#### Task details:
The lines needed are those below that contain the word "projectname"; copy each one.

(Collected data)
======
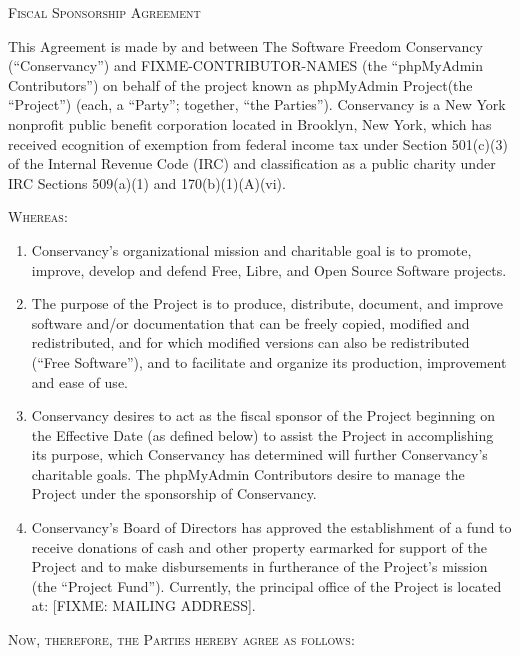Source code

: \documentclass[letterpaper,12pt]{article}
\newcommand{\projectname}{phpMyAdmin Project\xspace}
\newcommand{\signatories}{phpMyAdmin Contributors\xspace}
\begin{document}
\begin{center}
\textsc{\Huge Fiscal Sponsorship Agreement}{\Huge {} } 
\par\end{center}

\bigskip{}


This Agreement is made by and between The Software Freedom Conservancy
(``Conservancy'') and FIXME-CONTRIBUTOR-NAMES (the ``\signatories'')
on behalf of the project known as \projectname (the ``Project'') (each, a 
``Party''; together, ``the Parties'').  Conservancy is a New York nonprofit 
public benefit corporation located in Brooklyn, New York, which has received 
ecognition of exemption from federal income tax under Section 501(c)(3) of 
the Internal Revenue Code (IRC) and classification as a public charity under 
IRC Sections 509(a)(1) and 170(b)(1)(A)(vi).

\textsc{Whereas:}

\begin{enumerate}[label=\Alph*.,ref=\S \Alph*]
\item Conservancy's organizational mission and charitable goal is to promote,
improve, develop and defend Free, Libre, and Open Source Software
projects. 
\item The purpose of the Project is to produce, distribute, document, and
improve software and/or documentation that can be freely copied, modified and redistributed,
and for which modified versions can also be redistributed (``Free Software''),
and to facilitate and organize its production, improvement and ease
of use. 
\item Conservancy desires to act as the fiscal sponsor of the Project beginning
on the Effective Date (as defined below) to assist the Project in
accomplishing its purpose, which Conservancy has determined will further
Conservancy's charitable goals. The \signatories desire to manage
the Project under the sponsorship of Conservancy. 
\item Conservancy's Board of Directors has approved the establishment
of a fund to receive donations of cash and other property earmarked
for support of the Project and to make disbursements in furtherance
of the Project's mission (the ``Project Fund''). Currently, the
principal office of the Project is located at: [FIXME: MAILING ADDRESS]. 
\end{enumerate}
\medskip{}


\textsc{Now, therefore, the Parties hereby agree as follows:}
\end{document}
======
#### Task answer:
\newcommand{\projectname}{phpMyAdmin Project\xspace}
on behalf of the project known as \projectname (the ``Project'') (each, a 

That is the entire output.